Missing health-related quality of life (HRQOL) data in longitudinal studies can reduce precision and power and bias results. Using INTERMACS (Interagency Registry for Mechanically Assisted Circulatory Support), we sought to identify factors associated with missing HRQOL data, examine the impact of these factors on estimated HRQOL assuming missing at random missingness, and perform sensitivity analyses to examine missing not at random (MNAR) missingness because of illness severity.Methods and Results—
INTERMACS patients (n=3248) with a preimplantation profile of 1 (critical cardiogenic shock) or 2 (progressive decline) were assessed with the EQ-5D-3L visual analog scale and Kansas City Cardiomyopathy Questionnaire-12 summary scores pre-implantation and 3 months postoperatively.
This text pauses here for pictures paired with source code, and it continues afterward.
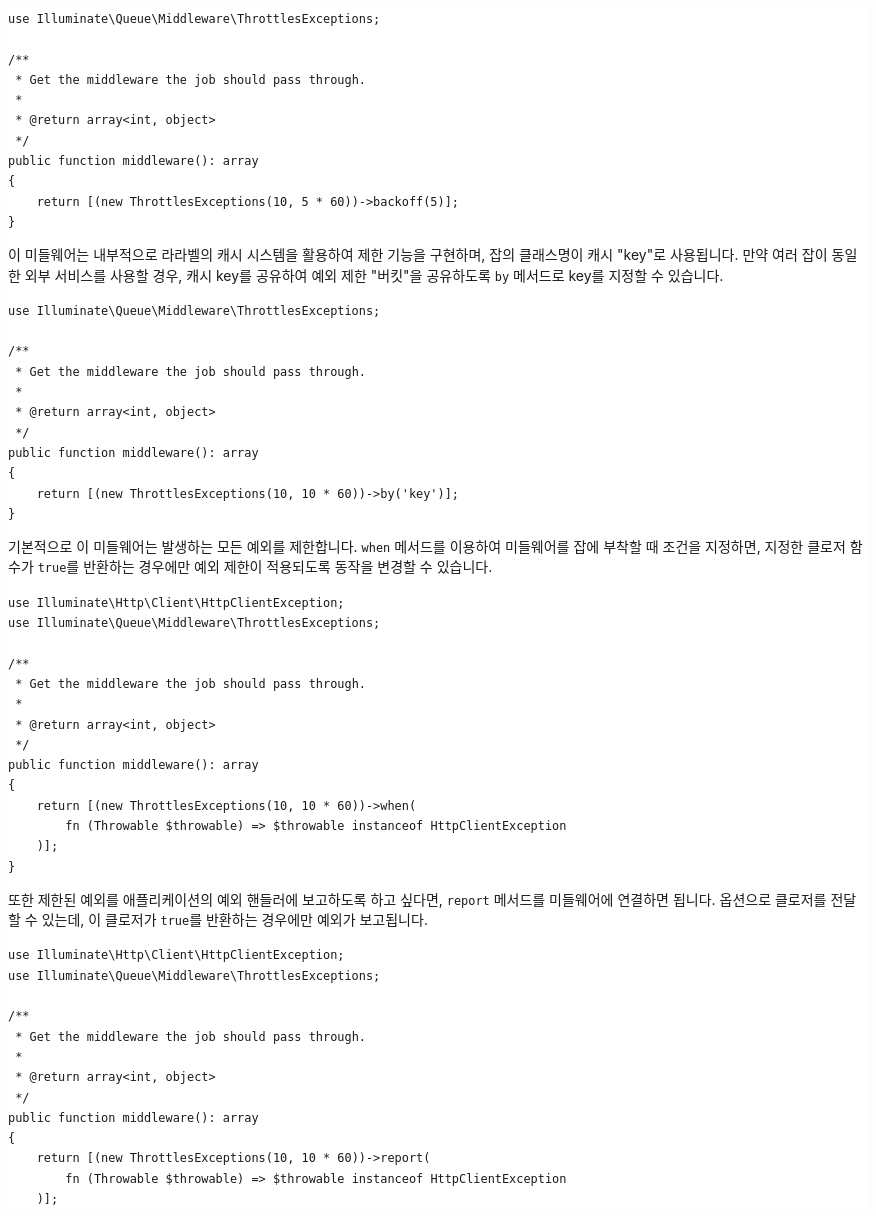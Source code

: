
 ```
use Illuminate\Queue\Middleware\ThrottlesExceptions;

/**
 * Get the middleware the job should pass through.
 *
 * @return array<int, object>
 */
public function middleware(): array
{
    return [(new ThrottlesExceptions(10, 5 * 60))->backoff(5)];
}
```

이 미들웨어는 내부적으로 라라벨의 캐시 시스템을 활용하여 제한 기능을 구현하며, 잡의 클래스명이 캐시 "key"로 사용됩니다. 만약 여러 잡이 동일한 외부 서비스를 사용할 경우, 캐시 key를 공유하여 예외 제한 "버킷"을 공유하도록 `by` 메서드로 key를 지정할 수 있습니다.

```
use Illuminate\Queue\Middleware\ThrottlesExceptions;

/**
 * Get the middleware the job should pass through.
 *
 * @return array<int, object>
 */
public function middleware(): array
{
    return [(new ThrottlesExceptions(10, 10 * 60))->by('key')];
}
```

기본적으로 이 미들웨어는 발생하는 모든 예외를 제한합니다. `when` 메서드를 이용하여 미들웨어를 잡에 부착할 때 조건을 지정하면, 지정한 클로저 함수가 `true`를 반환하는 경우에만 예외 제한이 적용되도록 동작을 변경할 수 있습니다.

```
use Illuminate\Http\Client\HttpClientException;
use Illuminate\Queue\Middleware\ThrottlesExceptions;

/**
 * Get the middleware the job should pass through.
 *
 * @return array<int, object>
 */
public function middleware(): array
{
    return [(new ThrottlesExceptions(10, 10 * 60))->when(
        fn (Throwable $throwable) => $throwable instanceof HttpClientException
    )];
}
```

또한 제한된 예외를 애플리케이션의 예외 핸들러에 보고하도록 하고 싶다면, `report` 메서드를 미들웨어에 연결하면 됩니다. 옵션으로 클로저를 전달할 수 있는데, 이 클로저가 `true`를 반환하는 경우에만 예외가 보고됩니다.

```
use Illuminate\Http\Client\HttpClientException;
use Illuminate\Queue\Middleware\ThrottlesExceptions;

/**
 * Get the middleware the job should pass through.
 *
 * @return array<int, object>
 */
public function middleware(): array
{
    return [(new ThrottlesExceptions(10, 10 * 60))->report(
        fn (Throwable $throwable) => $throwable instanceof HttpClientException
    )];
```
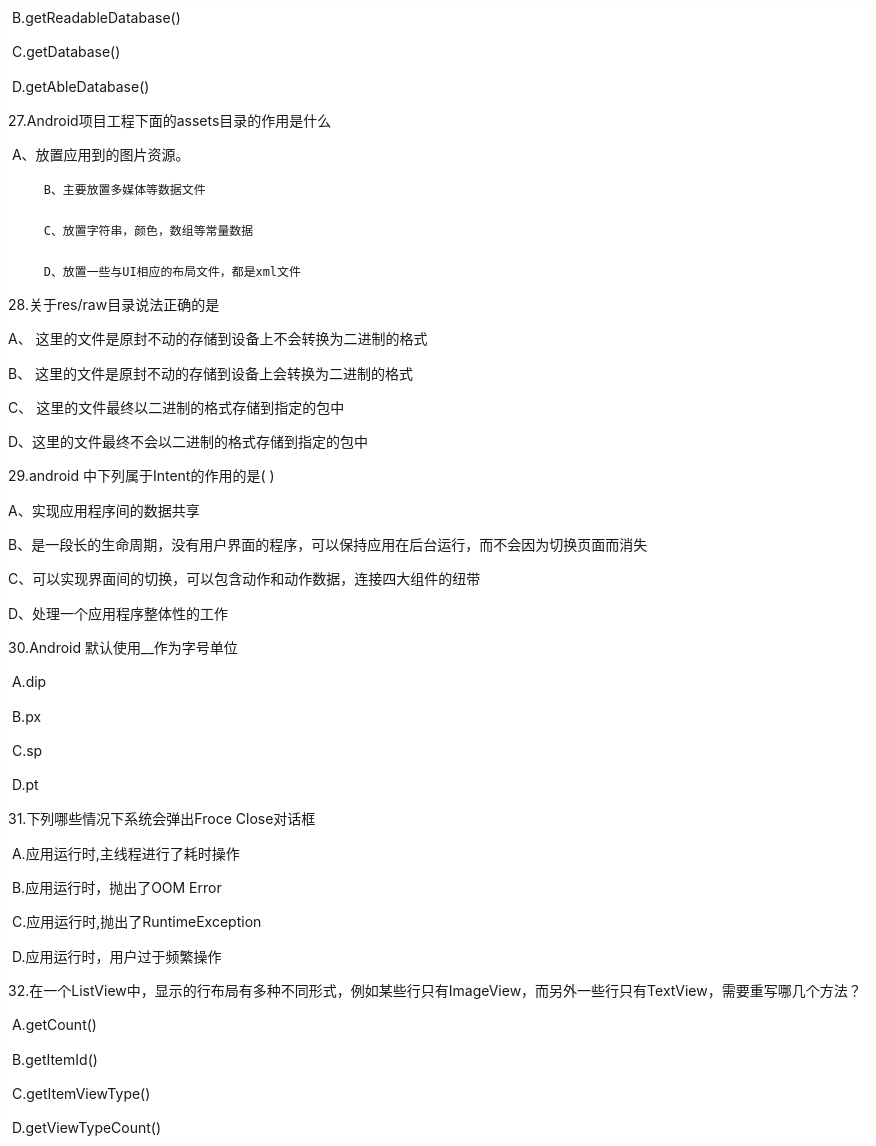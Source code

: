 ​ B.getReadableDatabase()

​ C.getDatabase()

​ D.getAbleDatabase()

27.Android项目工程下面的assets目录的作用是什么

​   A、放置应用到的图片资源。

         B、主要放置多媒体等数据文件

         C、放置字符串，颜色，数组等常量数据

         D、放置一些与UI相应的布局文件，都是xml文件

28.关于res/raw目录说法正确的是

A、 这里的文件是原封不动的存储到设备上不会转换为二进制的格式

B、 这里的文件是原封不动的存储到设备上会转换为二进制的格式

C、 这里的文件最终以二进制的格式存储到指定的包中

D、这里的文件最终不会以二进制的格式存储到指定的包中

29.android 中下列属于Intent的作用的是( )

  A、实现应用程序间的数据共享

  B、是一段长的生命周期，没有用户界面的程序，可以保持应用在后台运行，而不会因为切换页面而消失

  C、可以实现界面间的切换，可以包含动作和动作数据，连接四大组件的纽带

D、处理一个应用程序整体性的工作

30.Android 默认使用__作为字号单位

​ A.dip

​ B.px

​ C.sp

​ D.pt

31.下列哪些情况下系统会弹出Froce Close对话框

​ A.应用运行时,主线程进行了耗时操作

​ B.应用运行时，抛出了OOM Error

​ C.应用运行时,抛出了RuntimeException

​ D.应用运行时，用户过于频繁操作

32.在一个ListView中，显示的行布局有多种不同形式，例如某些行只有ImageView，而另外一些行只有TextView，需要重写哪几个方法？

​ A.getCount()

​ B.getItemId()

​ C.getItemViewType()

​ D.getViewTypeCount()
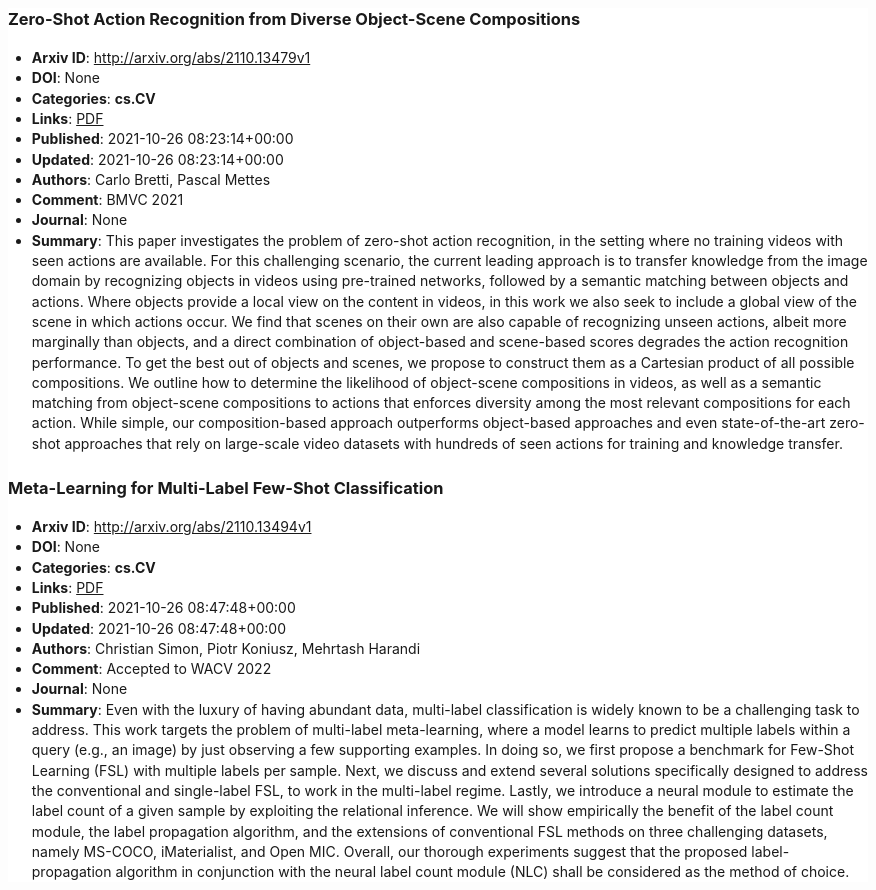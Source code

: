 

### Zero-Shot Action Recognition from Diverse Object-Scene Compositions
- **Arxiv ID**: http://arxiv.org/abs/2110.13479v1
- **DOI**: None
- **Categories**: **cs.CV**
- **Links**: [PDF](http://arxiv.org/pdf/2110.13479v1)
- **Published**: 2021-10-26 08:23:14+00:00
- **Updated**: 2021-10-26 08:23:14+00:00
- **Authors**: Carlo Bretti, Pascal Mettes
- **Comment**: BMVC 2021
- **Journal**: None
- **Summary**: This paper investigates the problem of zero-shot action recognition, in the setting where no training videos with seen actions are available. For this challenging scenario, the current leading approach is to transfer knowledge from the image domain by recognizing objects in videos using pre-trained networks, followed by a semantic matching between objects and actions. Where objects provide a local view on the content in videos, in this work we also seek to include a global view of the scene in which actions occur. We find that scenes on their own are also capable of recognizing unseen actions, albeit more marginally than objects, and a direct combination of object-based and scene-based scores degrades the action recognition performance. To get the best out of objects and scenes, we propose to construct them as a Cartesian product of all possible compositions. We outline how to determine the likelihood of object-scene compositions in videos, as well as a semantic matching from object-scene compositions to actions that enforces diversity among the most relevant compositions for each action. While simple, our composition-based approach outperforms object-based approaches and even state-of-the-art zero-shot approaches that rely on large-scale video datasets with hundreds of seen actions for training and knowledge transfer.



### Meta-Learning for Multi-Label Few-Shot Classification
- **Arxiv ID**: http://arxiv.org/abs/2110.13494v1
- **DOI**: None
- **Categories**: **cs.CV**
- **Links**: [PDF](http://arxiv.org/pdf/2110.13494v1)
- **Published**: 2021-10-26 08:47:48+00:00
- **Updated**: 2021-10-26 08:47:48+00:00
- **Authors**: Christian Simon, Piotr Koniusz, Mehrtash Harandi
- **Comment**: Accepted to WACV 2022
- **Journal**: None
- **Summary**: Even with the luxury of having abundant data, multi-label classification is widely known to be a challenging task to address. This work targets the problem of multi-label meta-learning, where a model learns to predict multiple labels within a query (e.g., an image) by just observing a few supporting examples. In doing so, we first propose a benchmark for Few-Shot Learning (FSL) with multiple labels per sample. Next, we discuss and extend several solutions specifically designed to address the conventional and single-label FSL, to work in the multi-label regime. Lastly, we introduce a neural module to estimate the label count of a given sample by exploiting the relational inference. We will show empirically the benefit of the label count module, the label propagation algorithm, and the extensions of conventional FSL methods on three challenging datasets, namely MS-COCO, iMaterialist, and Open MIC. Overall, our thorough experiments suggest that the proposed label-propagation algorithm in conjunction with the neural label count module (NLC) shall be considered as the method of choice.
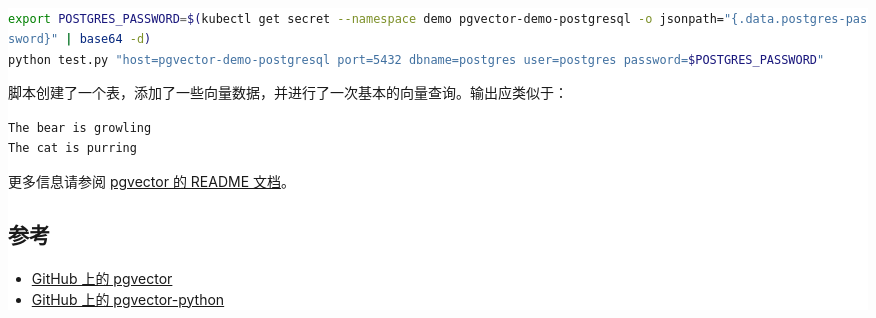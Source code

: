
```sh
export POSTGRES_PASSWORD=$(kubectl get secret --namespace demo pgvector-demo-postgresql -o jsonpath="{.data.postgres-password}" | base64 -d)
python test.py "host=pgvector-demo-postgresql port=5432 dbname=postgres user=postgres password=$POSTGRES_PASSWORD"
```

脚本创建了一个表，添加了一些向量数据，并进行了一次基本的向量查询。输出应类似于：

```
The bear is growling
The cat is purring
```

更多信息请参阅
<a target="_blank" rel="noopener noreferrer" href="https://github.com/pgvector/pgvector">pgvector 的 README 文档</a>。

## 参考

- <a target="_blank" rel="noopener noreferrer" href="https://github.com/pgvector/pgvector">GitHub 上的 pgvector</a>
- <a target="_blank" rel="noopener noreferrer" href="https://github.com/pgvector/pgvector-python">GitHub 上的 pgvector-python</a>






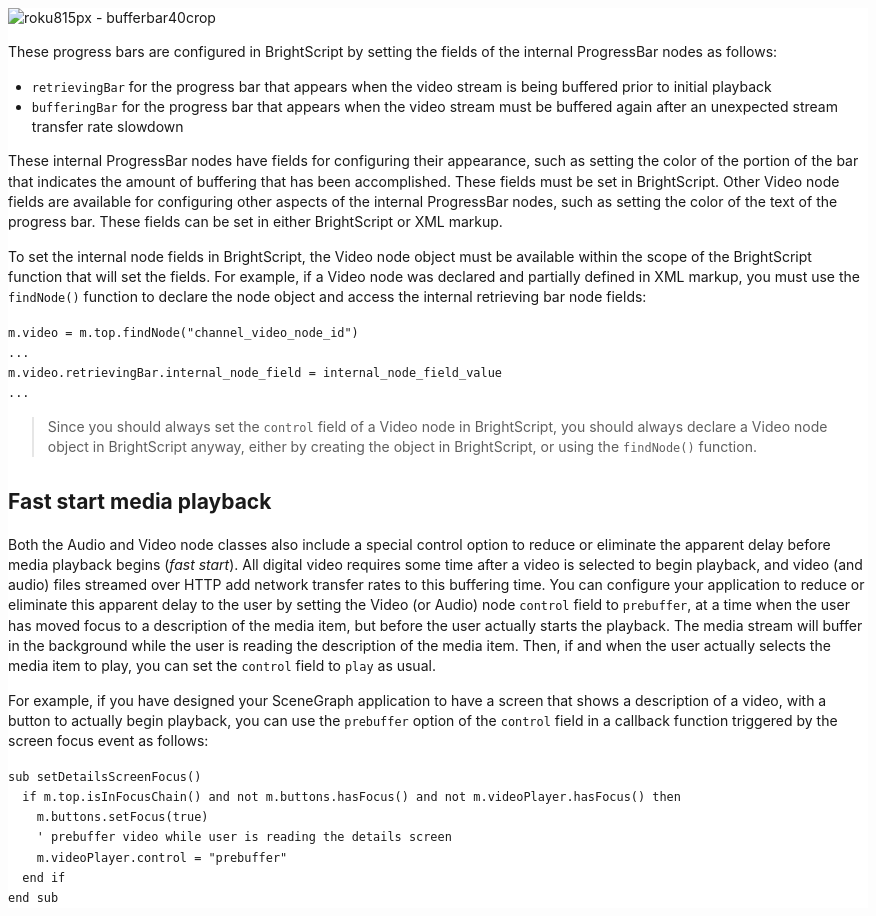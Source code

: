 ![roku815px - bufferbar40crop](https://image.roku.com/ZHZscHItMTc2/bufferbar40crop.jpg "bufferbar40crop")

These progress bars are configured in BrightScript by setting the fields of the internal ProgressBar nodes as follows:

*   `retrievingBar` for the progress bar that appears when the video stream is being buffered prior to initial playback
*   `bufferingBar` for the progress bar that appears when the video stream must be buffered again after an unexpected stream transfer rate slowdown

These internal ProgressBar nodes have fields for configuring their appearance, such as setting the color of the portion of the bar that indicates the amount of buffering that has been accomplished. These fields must be set in BrightScript. Other Video node fields are available for configuring other aspects of the internal ProgressBar nodes, such as setting the color of the text of the progress bar. These fields can be set in either BrightScript or XML markup.

To set the internal node fields in BrightScript, the Video node object must be available within the scope of the BrightScript function that will set the fields. For example, if a Video node was declared and partially defined in XML markup, you must use the `findNode()` function to declare the node object and access the internal retrieving bar node fields:

    m.video = m.top.findNode("channel_video_node_id")
    ...
    m.video.retrievingBar.internal_node_field = internal_node_field_value
    ...
    

> Since you should always set the `control` field of a Video node in BrightScript, you should always declare a Video node object in BrightScript anyway, either by creating the object in BrightScript, or using the `findNode()` function.

Fast start media playback
-------------------------

Both the Audio and Video node classes also include a special control option to reduce or eliminate the apparent delay before media playback begins (_fast start_). All digital video requires some time after a video is selected to begin playback, and video (and audio) files streamed over HTTP add network transfer rates to this buffering time. You can configure your application to reduce or eliminate this apparent delay to the user by setting the Video (or Audio) node `control` field to `prebuffer`, at a time when the user has moved focus to a description of the media item, but before the user actually starts the playback. The media stream will buffer in the background while the user is reading the description of the media item. Then, if and when the user actually selects the media item to play, you can set the `control` field to `play` as usual.

For example, if you have designed your SceneGraph application to have a screen that shows a description of a video, with a button to actually begin playback, you can use the `prebuffer` option of the `control` field in a callback function triggered by the screen focus event as follows:

    sub setDetailsScreenFocus()
      if m.top.isInFocusChain() and not m.buttons.hasFocus() and not m.videoPlayer.hasFocus() then
        m.buttons.setFocus(true)
        ' prebuffer video while user is reading the details screen
        m.videoPlayer.control = "prebuffer"
      end if
    end sub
Mean and median observed and missing at random–imputed HRQOL scores were calculated, followed by sensitivity analyses. Independent factors associated with HRQOL scores and missing HRQOL assessments were determined using multivariable regression. Independent factors associated with preimplantation and 3-month HRQOL scores, and with the likelihood of missing HRQOL assessments, revealed few correlates of HRQOL and missing assessments (R2 range, 4.7%–11.9%). For patients with INTERMACS profiles 1 and 2 and INTERMACS profile 1 alone, missing at random–imputed mean and median HRQOL scores were similar to observed scores, before and 3 months after implantation, whereas MNAR-imputed mean scores were lower (≥5 points) at baseline but not at 3 months.Conclusions—
We recommend use of sensitivity analyses using an MNAR imputation strategy for longitudinal studies when missingness is attributable to illness severity. Conduct of MNAR sensitivity analyses may be less critical after mechanical circulatory support implant, when there are likely fewer MNAR data.